§ **REQUIRED WORK**: Please show each line of the listing where "subsection" is present.

§ **SUPPLIED DATA**:
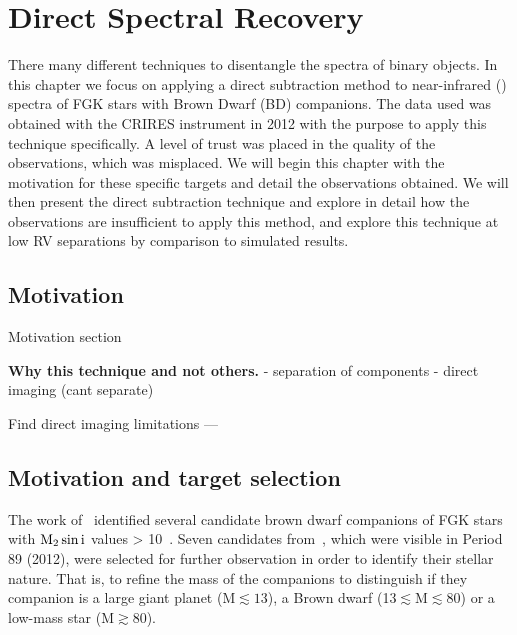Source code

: 

\chapter{Direct Spectral Recovery} %
\label{cha:direct_recovery}

There many different techniques to disentangle the spectra of binary objects. In this chapter we focus on applying a direct subtraction method to near-infrared (\nir{}) spectra of {FGK} stars with Brown Dwarf (BD) companions. The data used was obtained with the {CRIRES} instrument in 2012 with the purpose to apply this technique specifically. A level of trust was placed in the quality of the observations, which was misplaced. We will begin this chapter with the motivation for these specific targets and detail the observations obtained. We will then present the direct subtraction technique and explore in detail how the observations are insufficient to apply this method, and explore this technique at low RV separations by comparison to simulated results.

\section{Motivation}

Motivation section

\textbf{Why this technique and not others.}
- separation of components
- direct imaging (cant separate)


Find direct imaging limitations ---


\section{Motivation and target selection}
\label{sec:motivation}
The work of~\citet{sahlmann_search_2011} identified several candidate brown dwarf companions of FGK stars with \(\rm M_2 \sin{i}\) values > 10~\Mjup{}. Seven candidates from~\citet{sahlmann_search_2011}, which were visible in Period 89 (2012), were selected for further observation in order to identify their stellar nature. That is, to refine the mass of the companions to distinguish if they companion is a large giant planet (M$\apprle13$\Mjup), a Brown dwarf (13$\apprle $M$\apprle80$\Mjup) or a low-mass star (M$\apprge80$\Mjup).


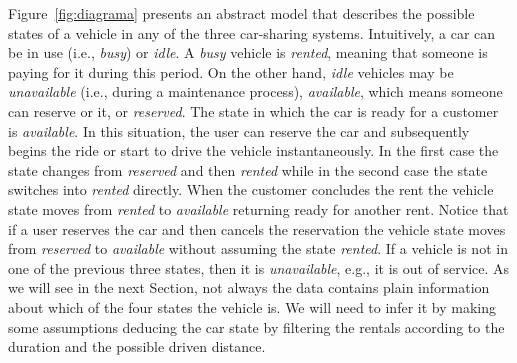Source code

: Figure~\ref{fig:diagrama} presents an abstract model that describes the possible states of a vehicle in any of the three car-sharing systems.
Intuitively, a car can be in use (i.e., \textit{busy}) or \textit{idle}. A \textit{busy} vehicle is \textit{rented}, meaning that someone is paying for it during this period. On the other hand, \textit{idle} vehicles may be \textit{unavailable} (i.e., during a maintenance process), \textit{available}, which means someone can reserve or it, or \textit{reserved}. 
The state in which the car is ready for a customer is \textit{available}. In this situation, the user can reserve the car and subsequently begins the ride or start to drive the vehicle instantaneously. In the first case the state changes from \textit{reserved} and then \textit{rented} while in the second case the state switches into \textit{rented} directly. When the customer concludes the rent the vehicle state moves from \textit{rented} to \textit{available} returning ready for another rent. Notice that if a user reserves the car and then cancels the reservation the vehicle state moves from \textit{reserved} to \textit{available} without assuming the state \textit{rented}. If a vehicle is not in one of the previous three states, then it is \textit{unavailable}, e.g., it is out of service. As we will see in the next Section, not always the data contains plain information about which of the four states the vehicle is. We will need to infer it by making some assumptions deducing the car state by filtering the rentals according to the duration and the possible driven distance.

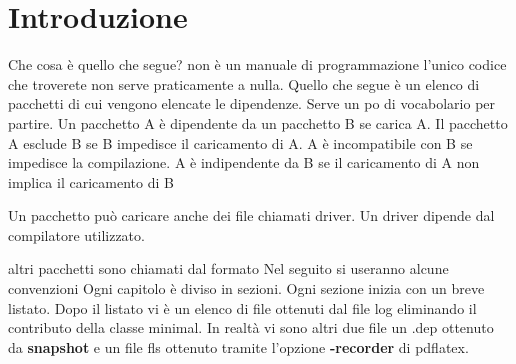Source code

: \chapter{Introduzione}
Che cosa è quello che segue? non è un manuale di programmazione l'unico codice che troverete non serve praticamente a nulla. Quello che segue è un elenco di pacchetti di cui vengono elencate le dipendenze. Serve un po di vocabolario per partire. Un pacchetto A è dipendente da un pacchetto B se carica A. Il pacchetto A esclude B se B impedisce il caricamento di A.   A è incompatibile con B se impedisce la compilazione. A è indipendente da B se il caricamento di A non implica il caricamento di B


Un pacchetto può caricare anche dei file chiamati driver. Un driver dipende dal compilatore utilizzato.

altri  pacchetti sono chiamati dal formato
Nel seguito si useranno alcune convenzioni 
Ogni capitolo è diviso in sezioni. Ogni sezione inizia con un breve listato. Dopo il listato vi è un elenco di file ottenuti dal file log eliminando il contributo della classe minimal. In realtà  vi sono altri due file un .dep ottenuto da \textbf{snapshot} e un file fls ottenuto tramite l'opzione  \textbf{-recorder}  di pdflatex.   




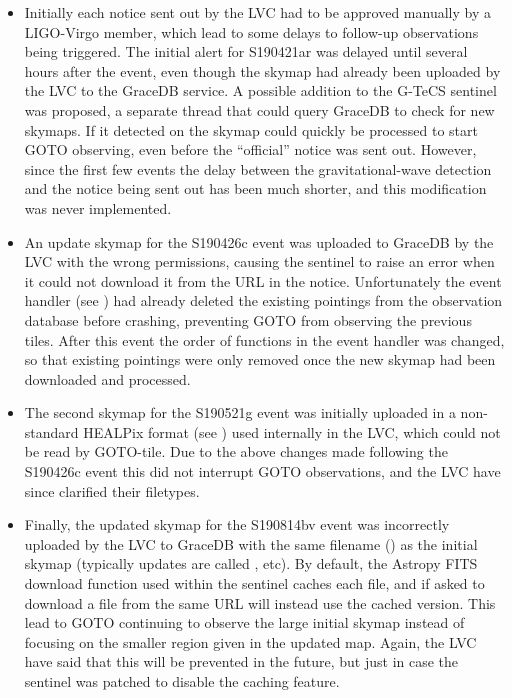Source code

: \begin{colsection}
\begin{itemize}
    \item Initially each notice sent out by the LVC had to be approved manually by a LIGO-Virgo member, which lead to some delays to follow-up observations being triggered. The initial alert for S190421ar was delayed until several hours after the event, even though the skymap had already been uploaded by the LVC to the GraceDB service. A possible addition to the G-TeCS sentinel was proposed, a separate thread that could query GraceDB to check for new skymaps. If it detected on the skymap could quickly be processed to start GOTO observing, even before the ``official'' notice was sent out. However, since the first few events the delay between the gravitational-wave detection and the notice being sent out has been much shorter, and this modification was never implemented.
    \item An update skymap for the S190426c event was uploaded to GraceDB by the LVC with the wrong permissions, causing the sentinel to raise an error when it could not download it from the URL in the notice. Unfortunately the event handler (see ) had already deleted the existing pointings from the observation database before crashing, preventing GOTO from observing the previous tiles. After this event the order of functions in the event handler was changed, so that existing pointings were only removed once the new skymap had been downloaded and processed.
    \item The second skymap for the S190521g event was initially uploaded in a non-standard HEALPix format (see ) used internally in the LVC, which could not be read by GOTO-tile. Due to the above changes made following the S190426c event this did not interrupt GOTO observations, and the LVC have since clarified their filetypes.
    \item Finally, the updated skymap for the S190814bv event was incorrectly uploaded by the LVC to GraceDB with the same filename () as the initial skymap (typically updates are called , etc). By default, the Astropy FITS download function used within the sentinel caches each file, and if asked to download a file from the same URL will instead use the cached version. This lead to GOTO continuing to observe the large initial skymap instead of focusing on the smaller region given in the updated map. Again, the LVC have said that this will be prevented in the future, but just in case the sentinel was patched to disable the caching feature.
\end{itemize}

\end{colsection}

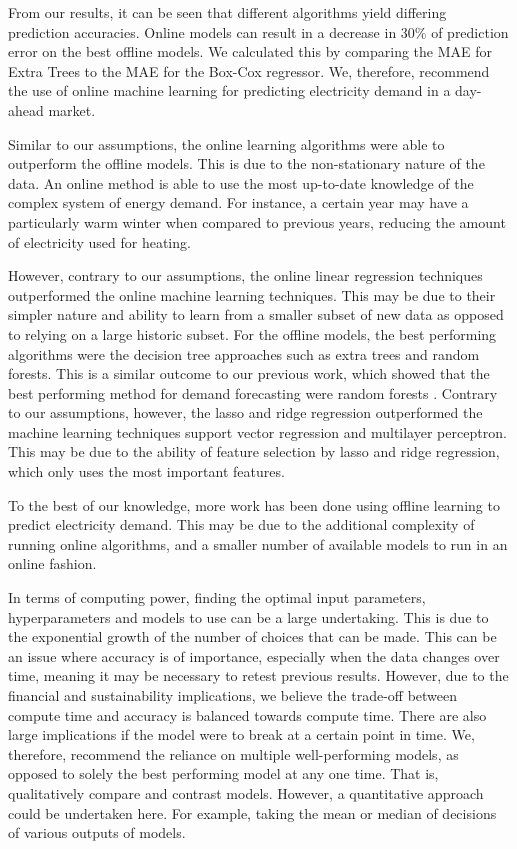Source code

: 
From our results, it can be seen that different algorithms yield differing prediction accuracies. Online models can result in a decrease in 30\% of prediction error on the best offline models. We calculated this by comparing the MAE for Extra Trees to the MAE for the Box-Cox regressor. We, therefore, recommend the use of online machine learning for predicting electricity demand in a day-ahead market.

Similar to our assumptions, the online learning algorithms were able to outperform the offline models. This is due to the non-stationary nature of the data. An online method is able to use the most up-to-date knowledge of the complex system of energy demand. For instance, a certain year may have a particularly warm winter when compared to previous years, reducing the amount of electricity used for heating.

However, contrary to our assumptions, the online linear regression techniques outperformed the online machine learning techniques. This may be due to their simpler nature and ability to learn from a smaller subset of new data as opposed to relying on a large historic subset. For the offline models, the best performing algorithms were the decision tree approaches such as extra trees and random forests. This is a similar outcome to our previous work, which showed that the best performing method for demand forecasting were random forests \cite{Kell2018a}. Contrary to our assumptions, however, the lasso and ridge regression outperformed the machine learning techniques support vector regression and multilayer perceptron. This may be due to the ability of feature selection by lasso and ridge regression, which only uses the most important features.

To the best of our knowledge, more work has been done using offline learning to predict electricity demand. This may be due to the additional complexity of running online algorithms, and a smaller number of available models to run in an online fashion.

In terms of computing power, finding the optimal input parameters, hyperparameters and models to use can be a large undertaking. This is due to the exponential growth of the number of choices that can be made. This can be an issue where accuracy is of importance, especially when the data changes over time, meaning it may be necessary to retest previous results. However, due to the financial and sustainability implications, we believe the trade-off between compute time and accuracy is balanced towards compute time. There are also large implications if the model were to break at a certain point in time. We, therefore, recommend the reliance on multiple well-performing models, as opposed to solely the best performing model at any one time. That is, qualitatively compare and contrast models. However, a quantitative approach could be undertaken here. For example, taking the mean or median of decisions of various outputs of models. 

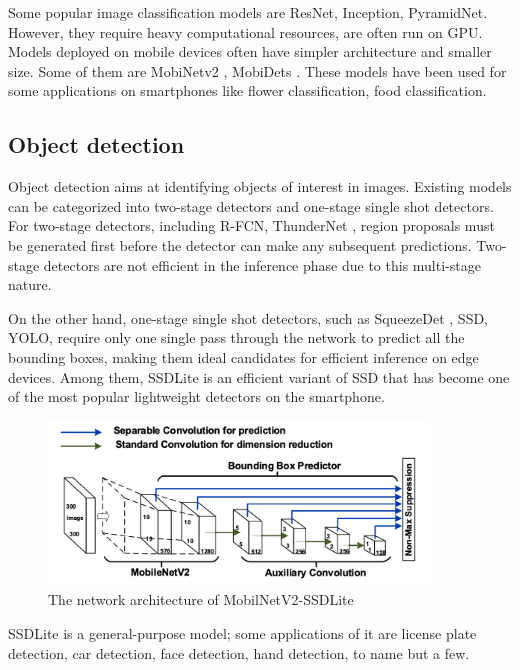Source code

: Some popular image classification models are ResNet, Inception, PyramidNet. However, they require heavy computational resources, are often run on GPU. Models deployed on mobile devices often have simpler architecture and smaller size. Some of them are MobiNetv2 \cite{mobilenetv2}, MobiDets \cite{mobiledets}. These models have been used for some applications on smartphones like flower classification, food classification.


\subsection{Object detection}
Object detection aims at identifying objects of interest in images. Existing models can be categorized into two-stage detectors and one-stage single shot
detectors. For two-stage detectors, including R-FCN, ThunderNet \cite{thundernet}, region proposals must be generated first before the detector can make any subsequent predictions. Two-stage detectors are not efficient in the inference phase due to this multi-stage nature. 

On the other hand, one-stage single shot detectors, such as SqueezeDet \cite{squeezenet}, SSD, YOLO, require only one single pass through the network to predict all the bounding boxes, making them ideal candidates for efficient inference on edge devices. Among them, SSDLite is an efficient variant of SSD that has become one of the most popular lightweight detectors on the smartphone. 

\begin{figure} [H]
    \centering
    \includegraphics[width=0.9\textwidth]{chapter2/image/ssdlite.png}
    \caption{The network architecture of MobilNetV2-SSDLite}
    \label{fig:cnn}
\end{figure}

SSDLite is a general-purpose model; some applications of it are license plate detection, car detection, face detection, hand detection, to name but a few.

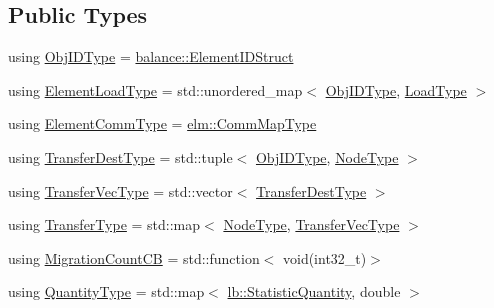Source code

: \subsection*{Public Types}
\begin{DoxyCompactItemize}
\item 
using \hyperlink{structvt_1_1vrt_1_1collection_1_1lb_1_1_base_l_b_a790b22acf448880599724749cdc4e9b3}{Obj\+I\+D\+Type} = \hyperlink{namespacevt_1_1vrt_1_1collection_1_1balance_a9f5b53fafb270212279a4757d2c4cd28}{balance\+::\+Element\+I\+D\+Struct}
\item 
using \hyperlink{structvt_1_1vrt_1_1collection_1_1lb_1_1_base_l_b_adfae019ae1d55a6bf4f080f9b455fca4}{Element\+Load\+Type} = std\+::unordered\+\_\+map$<$ \hyperlink{structvt_1_1vrt_1_1collection_1_1lb_1_1_base_l_b_a790b22acf448880599724749cdc4e9b3}{Obj\+I\+D\+Type}, \hyperlink{namespacevt_a8fb51741340b87d7aaee0bef60e9896b}{Load\+Type} $>$
\item 
using \hyperlink{structvt_1_1vrt_1_1collection_1_1lb_1_1_base_l_b_a83eb4daec14edfb8780422e95b8e38d3}{Element\+Comm\+Type} = \hyperlink{namespacevt_1_1elm_a38487cb8896b9b4763efa9022fab560e}{elm\+::\+Comm\+Map\+Type}
\item 
using \hyperlink{structvt_1_1vrt_1_1collection_1_1lb_1_1_base_l_b_add886785f64ea725005f1263fd1393be}{Transfer\+Dest\+Type} = std\+::tuple$<$ \hyperlink{structvt_1_1vrt_1_1collection_1_1lb_1_1_base_l_b_a790b22acf448880599724749cdc4e9b3}{Obj\+I\+D\+Type}, \hyperlink{namespacevt_a866da9d0efc19c0a1ce79e9e492f47e2}{Node\+Type} $>$
\item 
using \hyperlink{structvt_1_1vrt_1_1collection_1_1lb_1_1_base_l_b_a329e8179ec41a1bd4924c79fe23a79af}{Transfer\+Vec\+Type} = std\+::vector$<$ \hyperlink{structvt_1_1vrt_1_1collection_1_1lb_1_1_base_l_b_add886785f64ea725005f1263fd1393be}{Transfer\+Dest\+Type} $>$
\item 
using \hyperlink{structvt_1_1vrt_1_1collection_1_1lb_1_1_base_l_b_a0a5f834082d85c558bdaf84c464c1ead}{Transfer\+Type} = std\+::map$<$ \hyperlink{namespacevt_a866da9d0efc19c0a1ce79e9e492f47e2}{Node\+Type}, \hyperlink{structvt_1_1vrt_1_1collection_1_1lb_1_1_base_l_b_a329e8179ec41a1bd4924c79fe23a79af}{Transfer\+Vec\+Type} $>$
\item 
using \hyperlink{structvt_1_1vrt_1_1collection_1_1lb_1_1_base_l_b_aba7198eb30aef1b19c1f1efdea760543}{Migration\+Count\+CB} = std\+::function$<$ void(int32\+\_\+t)$>$
\item 
using \hyperlink{structvt_1_1vrt_1_1collection_1_1lb_1_1_base_l_b_a864b2c437d81680577013741e265ef0d}{Quantity\+Type} = std\+::map$<$ \hyperlink{namespacevt_1_1vrt_1_1collection_1_1lb_a74989c7b4dd16fcc067e90a29cd1febe}{lb\+::\+Statistic\+Quantity}, double $>$

\end{DoxyCompactItemize}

§ **RESPONSE BOX**:
\subsection{Object detection}
: \subsection*{Public Types}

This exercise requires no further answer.